自動販売機(じどうはんばいき、: vending machine)とは、不特定多数の人間が通貨貨幣)もしくはそれに代替するカードなどを投入して対価を払うことで自動で商品(物品)の購入やサービスの提供を受けることができるようにした機器[1][2]。自販機(じはんき)とも略される。乗車券食券などの券を販売する機械については「自動券売機」とも言う。
概説

自動販売機とは、お金を支払うと(たとえば、現金や電子マネーのカードをタッチするなどして)押しボタン操作などをすることにより、自動的に商品(物品や情報やサービス)を購入することができる機械である。代金を投入し、機械を操作すれば、商品を受け取り、釣りを用意する機構が伴う機械では釣り銭を受け取ることができる。

ただし、公衆電話機や娯楽機(ジュークボックスアーケードゲーム機など)は、サービスを無人で自動で提供しているものの自動販売機の範疇には含めないのが一般的である[3]

商品の販売者の側から見れば、自動で販売を行ってくれる機械である。人手不足や人件費高騰の対応策として効果があり、休日夜間も営業できる利点がある[3]。自販機はロボットの一種であるともいえる。自動販売機は、商品の買い手の側から見れば、有人の店が閉まっている休日や夜間でも商品を提供してくれるわけである。

世界最古の自動販売機は、アレクサンドリアのヘロンの著書に記述されている古代エジプトの聖水販売機だったとされる。近代の、硬貨で煙草が買える自動販売機としては1615年のイギリスのものが現存している。日本では、1890年に、小野秀三、俵谷高七それぞれが自動販売機の特許を得た(詳細は節「歴史」を参照)。

自動販売機の操作機構としては、硬貨の重量や購入者自身の操作による機構で作動する手動式[4]のものも存在するが、現代の自動販売機は多くは電気式である。その内部的な機構は一般的に、「金銭装置」「指示装置」「貯蔵・加工装置」「販売装置」から構成されている(詳細は節「構成と構造」を参照)。

現金決済のほか電子マネーなどのキャッシュレス決済が可能な機種もあり、現金の場合には金銭の投入後に商品を選択し、電子マネー等のキャッシュレス決済の場合は商品選択後にICカード等により決済を行う[5]。購入時にポイントを加算する機能を持つものもある。また最近では、災害時に飲料を無償で提供する機能や、自動体外式除細動器(AED)の収納、無線LANのアクセスポイント機能など、特殊な機能を追加したものもある(詳細は節「多機能化」を参照)。

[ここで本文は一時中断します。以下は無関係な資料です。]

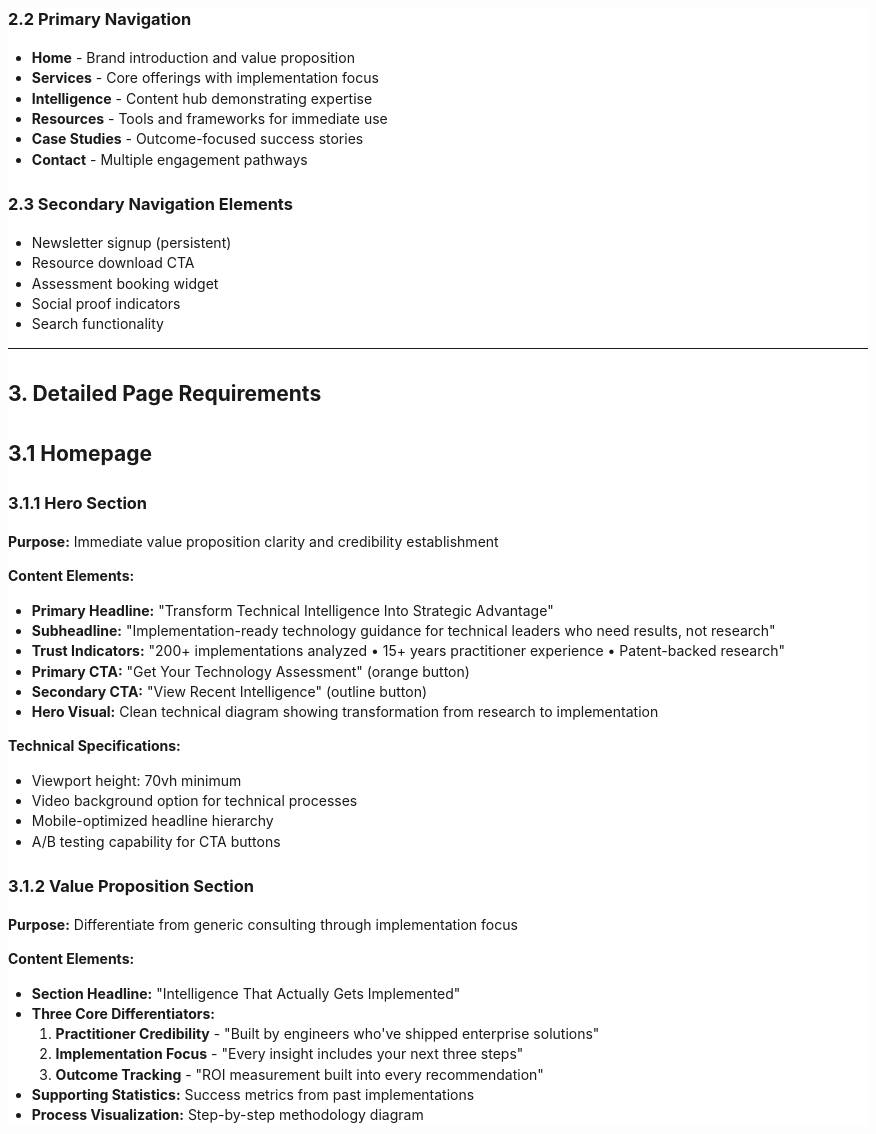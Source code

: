 ### 2.2 Primary Navigation
- **Home** - Brand introduction and value proposition
- **Services** - Core offerings with implementation focus
- **Intelligence** - Content hub demonstrating expertise
- **Resources** - Tools and frameworks for immediate use
- **Case Studies** - Outcome-focused success stories
- **Contact** - Multiple engagement pathways

### 2.3 Secondary Navigation Elements
- Newsletter signup (persistent)
- Resource download CTA
- Assessment booking widget
- Social proof indicators
- Search functionality

---

## 3. Detailed Page Requirements

## 3.1 Homepage

### 3.1.1 Hero Section
**Purpose:** Immediate value proposition clarity and credibility establishment

**Content Elements:**
- **Primary Headline:** "Transform Technical Intelligence Into Strategic Advantage"
- **Subheadline:** "Implementation-ready technology guidance for technical leaders who need results, not research"
- **Trust Indicators:** "200+ implementations analyzed • 15+ years practitioner experience • Patent-backed research"
- **Primary CTA:** "Get Your Technology Assessment" (orange button)
- **Secondary CTA:** "View Recent Intelligence" (outline button)
- **Hero Visual:** Clean technical diagram showing transformation from research to implementation

**Technical Specifications:**
- Viewport height: 70vh minimum
- Video background option for technical processes
- Mobile-optimized headline hierarchy
- A/B testing capability for CTA buttons

### 3.1.2 Value Proposition Section
**Purpose:** Differentiate from generic consulting through implementation focus

**Content Elements:**
- **Section Headline:** "Intelligence That Actually Gets Implemented"
- **Three Core Differentiators:**
  1. **Practitioner Credibility** - "Built by engineers who've shipped enterprise solutions"
  2. **Implementation Focus** - "Every insight includes your next three steps"
  3. **Outcome Tracking** - "ROI measurement built into every recommendation"
- **Supporting Statistics:** Success metrics from past implementations
- **Process Visualization:** Step-by-step methodology diagram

自動販売機は、消費電力の大きさ、光害問題、未成年喫煙飲酒への影響、窃盗問題などさまざまな問題に直面してきたが、問題に対処すべく対策が打たれ、進化した機種の登場を繰り返してきた。現在もキャッシュレス決済に対応した機種の開発や導入が徐々に行われている(詳細は節「問題点と対策」を参照)。
歴史
最初の自動販売機

世界初の自動販売機は、古代エジプトの寺院に設置された聖水を販売するための装置である[6]。この装置は完全自動で5ドラクマ硬貨を投入すると、硬貨の重みで栓が開き、蛇口から水が出る構造であった[6]。この記述図解はアレクサンドリアのヘロン著『気体装置(Pneumatika)』にある(原本は失われているが、1587年の写本がフィレンツェ国立中央図書館に所蔵されている)[7]。しかし、ヘロン自身の発明なのか彼の師の発明を記述したものかは分かっておらず、この装置の発明者は不明である[6]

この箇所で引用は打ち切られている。